I would have preferred if Endeavor's fight with the Nomu had happened a bit later, after giving the readers more quiet and contemplative moments such as the one with All Might, and perhaps a few chapters with his family, especially with his wife. The treatment of Rei Todoroki pushed me from being mildly disinterested with Endeavor's fight to totally disliking the implied redemption. Domestic violence is no joke. It is discomforting to see a survivor of domestic violence so quickly come round to her abuser, and even so much as to encourage her children, also abused by him, to give him a chance. It's like she was no more important than the flower. Her previous pains and suffering pushed to the side, she metamorphoses into a quiet mother, simply sitting and thinking. She deserves more than that. I wouldn't be as annoyed with Endeavor's character if it wasn't for this scene with Rei; Endeavor's redemption means nothing without giving Rei some time to reconcile the past. That's how Endeavor can be humanised properly.

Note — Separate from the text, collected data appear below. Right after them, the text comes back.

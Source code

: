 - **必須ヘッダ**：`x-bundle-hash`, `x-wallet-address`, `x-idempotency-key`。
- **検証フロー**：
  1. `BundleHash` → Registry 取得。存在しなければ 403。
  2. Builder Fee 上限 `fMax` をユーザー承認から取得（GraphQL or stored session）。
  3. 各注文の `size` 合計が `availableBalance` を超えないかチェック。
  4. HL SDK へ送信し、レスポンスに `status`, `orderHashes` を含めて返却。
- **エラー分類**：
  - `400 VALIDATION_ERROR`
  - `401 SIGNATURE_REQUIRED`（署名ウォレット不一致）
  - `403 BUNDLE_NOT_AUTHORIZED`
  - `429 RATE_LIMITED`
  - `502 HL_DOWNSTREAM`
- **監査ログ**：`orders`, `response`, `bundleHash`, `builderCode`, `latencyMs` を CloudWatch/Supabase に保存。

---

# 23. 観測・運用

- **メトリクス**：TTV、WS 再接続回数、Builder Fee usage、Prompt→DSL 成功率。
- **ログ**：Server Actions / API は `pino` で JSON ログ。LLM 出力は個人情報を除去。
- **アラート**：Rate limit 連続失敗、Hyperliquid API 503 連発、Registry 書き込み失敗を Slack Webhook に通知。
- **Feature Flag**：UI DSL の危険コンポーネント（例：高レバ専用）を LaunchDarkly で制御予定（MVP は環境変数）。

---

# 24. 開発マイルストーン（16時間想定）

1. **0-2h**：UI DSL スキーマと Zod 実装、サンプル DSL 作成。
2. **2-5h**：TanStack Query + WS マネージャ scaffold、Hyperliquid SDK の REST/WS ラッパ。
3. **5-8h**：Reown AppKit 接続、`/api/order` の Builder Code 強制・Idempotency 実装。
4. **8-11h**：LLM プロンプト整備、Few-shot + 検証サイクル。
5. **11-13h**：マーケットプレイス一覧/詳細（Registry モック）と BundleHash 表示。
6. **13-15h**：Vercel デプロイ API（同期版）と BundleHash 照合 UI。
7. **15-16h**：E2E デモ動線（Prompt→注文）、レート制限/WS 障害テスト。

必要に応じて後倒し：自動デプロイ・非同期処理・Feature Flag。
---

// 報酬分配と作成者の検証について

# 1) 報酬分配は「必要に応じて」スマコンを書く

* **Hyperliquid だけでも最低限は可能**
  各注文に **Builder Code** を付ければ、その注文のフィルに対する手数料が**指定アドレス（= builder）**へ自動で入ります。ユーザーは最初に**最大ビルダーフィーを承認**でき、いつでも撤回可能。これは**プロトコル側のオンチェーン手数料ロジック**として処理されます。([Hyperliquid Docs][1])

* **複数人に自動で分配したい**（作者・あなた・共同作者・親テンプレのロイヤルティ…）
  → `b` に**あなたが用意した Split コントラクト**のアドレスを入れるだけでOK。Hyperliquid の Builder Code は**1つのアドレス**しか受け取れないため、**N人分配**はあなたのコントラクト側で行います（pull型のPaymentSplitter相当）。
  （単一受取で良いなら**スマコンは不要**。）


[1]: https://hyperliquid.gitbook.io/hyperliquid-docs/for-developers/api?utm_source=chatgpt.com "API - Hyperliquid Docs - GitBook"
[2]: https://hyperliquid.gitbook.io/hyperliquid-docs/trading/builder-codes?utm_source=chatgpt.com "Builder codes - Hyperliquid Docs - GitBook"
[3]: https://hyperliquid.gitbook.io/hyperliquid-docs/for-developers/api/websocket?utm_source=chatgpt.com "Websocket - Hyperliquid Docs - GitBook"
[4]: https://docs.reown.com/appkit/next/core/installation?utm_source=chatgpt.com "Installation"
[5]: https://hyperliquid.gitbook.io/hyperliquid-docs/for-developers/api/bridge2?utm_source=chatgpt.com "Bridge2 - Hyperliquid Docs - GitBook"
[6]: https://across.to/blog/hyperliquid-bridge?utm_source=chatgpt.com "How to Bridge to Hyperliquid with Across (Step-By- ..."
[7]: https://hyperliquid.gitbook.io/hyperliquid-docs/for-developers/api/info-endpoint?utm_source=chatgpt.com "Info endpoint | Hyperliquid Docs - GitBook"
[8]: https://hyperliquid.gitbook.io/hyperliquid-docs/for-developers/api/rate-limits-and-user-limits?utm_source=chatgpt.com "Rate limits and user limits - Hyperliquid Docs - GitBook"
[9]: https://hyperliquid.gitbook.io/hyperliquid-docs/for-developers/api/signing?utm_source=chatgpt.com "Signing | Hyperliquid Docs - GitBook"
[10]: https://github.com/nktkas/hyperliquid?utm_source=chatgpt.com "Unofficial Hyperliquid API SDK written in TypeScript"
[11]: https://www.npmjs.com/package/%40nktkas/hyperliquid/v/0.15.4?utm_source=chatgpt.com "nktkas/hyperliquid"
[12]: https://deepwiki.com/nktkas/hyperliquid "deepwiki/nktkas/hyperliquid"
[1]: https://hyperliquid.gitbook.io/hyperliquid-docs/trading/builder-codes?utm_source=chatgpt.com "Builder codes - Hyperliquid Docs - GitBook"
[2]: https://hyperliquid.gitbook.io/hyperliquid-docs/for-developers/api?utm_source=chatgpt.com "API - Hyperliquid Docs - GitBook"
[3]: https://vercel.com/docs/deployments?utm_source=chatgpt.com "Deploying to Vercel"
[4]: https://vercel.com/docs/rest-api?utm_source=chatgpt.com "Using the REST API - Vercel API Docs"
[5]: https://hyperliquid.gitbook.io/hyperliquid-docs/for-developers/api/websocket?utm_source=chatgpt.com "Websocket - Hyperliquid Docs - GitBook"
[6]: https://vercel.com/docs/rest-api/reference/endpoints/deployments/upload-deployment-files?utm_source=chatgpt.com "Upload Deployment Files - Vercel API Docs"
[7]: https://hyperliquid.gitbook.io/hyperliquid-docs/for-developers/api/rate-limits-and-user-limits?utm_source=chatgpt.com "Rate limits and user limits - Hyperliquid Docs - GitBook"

This is probably my only issue with HeroAca at the moment, for the most part it's a strong and fair manga with a lot of room to develop: it's still under two hundred chapters, so we have a lot of time to see characters grow and evolve to their fullest. Unfortunately, the discussion on Twitter has been pretty toxic: some have taken issue with Endeavor to the point of sending death threats to Horikoshi, which is just ridiculous. On the other hand, you have HeroAca super fans labelling anyone who has an issue with Endeavor as "fake woke" and "triggered", or being accused of not understanding complex literary tropes. HeroAca enjoys a strangely elevated position within the animanga fandom, where any criticism is met with vehemence and disdain, which I find weird because the same backlash isn't shown towards critics of One Piece (of which there are many), Hunter x Hunter, Black Clover, and other popular shounen series. I very nearly wondered if I was too old to be reading it, judging by the fans' reactions alone. So, I took to blogging about it instead, less chance of a backlash, I suppose.

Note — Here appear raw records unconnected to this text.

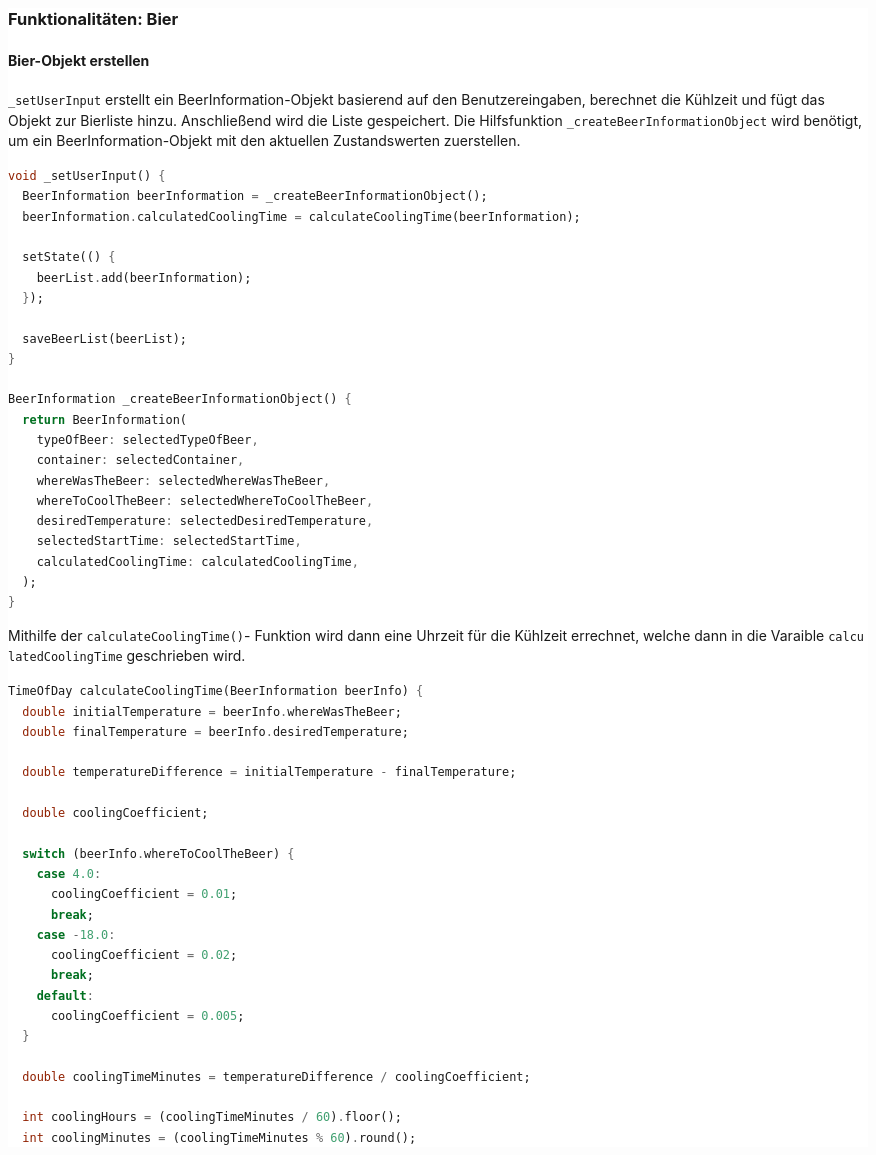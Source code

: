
 ```dart
```


### Funktionalitäten: Bier

#### Bier-Objekt erstellen

`_setUserInput` erstellt ein BeerInformation-Objekt basierend auf den Benutzereingaben, berechnet die Kühlzeit und fügt das Objekt zur Bierliste hinzu. Anschließend wird die Liste gespeichert. Die Hilfsfunktion `_createBeerInformationObject` wird benötigt, um ein BeerInformation-Objekt mit den aktuellen Zustandswerten zuerstellen. 

```dart
void _setUserInput() {
  BeerInformation beerInformation = _createBeerInformationObject();
  beerInformation.calculatedCoolingTime = calculateCoolingTime(beerInformation);
    
  setState(() {
    beerList.add(beerInformation);
  });

  saveBeerList(beerList);
}

BeerInformation _createBeerInformationObject() {
  return BeerInformation(
    typeOfBeer: selectedTypeOfBeer,
    container: selectedContainer,
    whereWasTheBeer: selectedWhereWasTheBeer,
    whereToCoolTheBeer: selectedWhereToCoolTheBeer,
    desiredTemperature: selectedDesiredTemperature,
    selectedStartTime: selectedStartTime,
    calculatedCoolingTime: calculatedCoolingTime,
  );
}
```

Mithilfe der `calculateCoolingTime()`- Funktion wird dann eine Uhrzeit für die Kühlzeit errechnet, welche dann in die Varaible `calculatedCoolingTime` geschrieben wird.

```dart
TimeOfDay calculateCoolingTime(BeerInformation beerInfo) {
  double initialTemperature = beerInfo.whereWasTheBeer; 
  double finalTemperature = beerInfo.desiredTemperature;

  double temperatureDifference = initialTemperature - finalTemperature;

  double coolingCoefficient;

  switch (beerInfo.whereToCoolTheBeer) {
    case 4.0: 
      coolingCoefficient = 0.01; 
      break;
    case -18.0: 
      coolingCoefficient = 0.02; 
      break;
    default:
      coolingCoefficient = 0.005; 
  }

  double coolingTimeMinutes = temperatureDifference / coolingCoefficient;

  int coolingHours = (coolingTimeMinutes / 60).floor();
  int coolingMinutes = (coolingTimeMinutes % 60).round();

```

I still trust that Horikoshi will do a better treatment with Endeavor as the story continues, after all, he's now Number One, whether you like him or not, he's here to stay, and it'll be impossible for him to remain stagnant. However, writers, particularly male writers, need to be more careful when portraying women, especially if they're going to explore a story as sensitive as domestic violence (and please excuse yourself if you're one of those people who think that any criticism of anime and manga can be explained by "it's Japanese Culture". I doubt very much that subjugating women and dismissing domestic violence are acceptable practices in Japan anymore than they are in England). We already know that women in shounen manga leave a lot to be desired, often coming across as weak, one dimensional, or singularly sexual, but if a mangaka is going to tackle domestic violence, they will only do it justice if they properly centre the victims, and not use the violence as a simple stepping stone on the perpetrator's way to redemption and heroism. Endeavor is no hero. He still has a ways to go.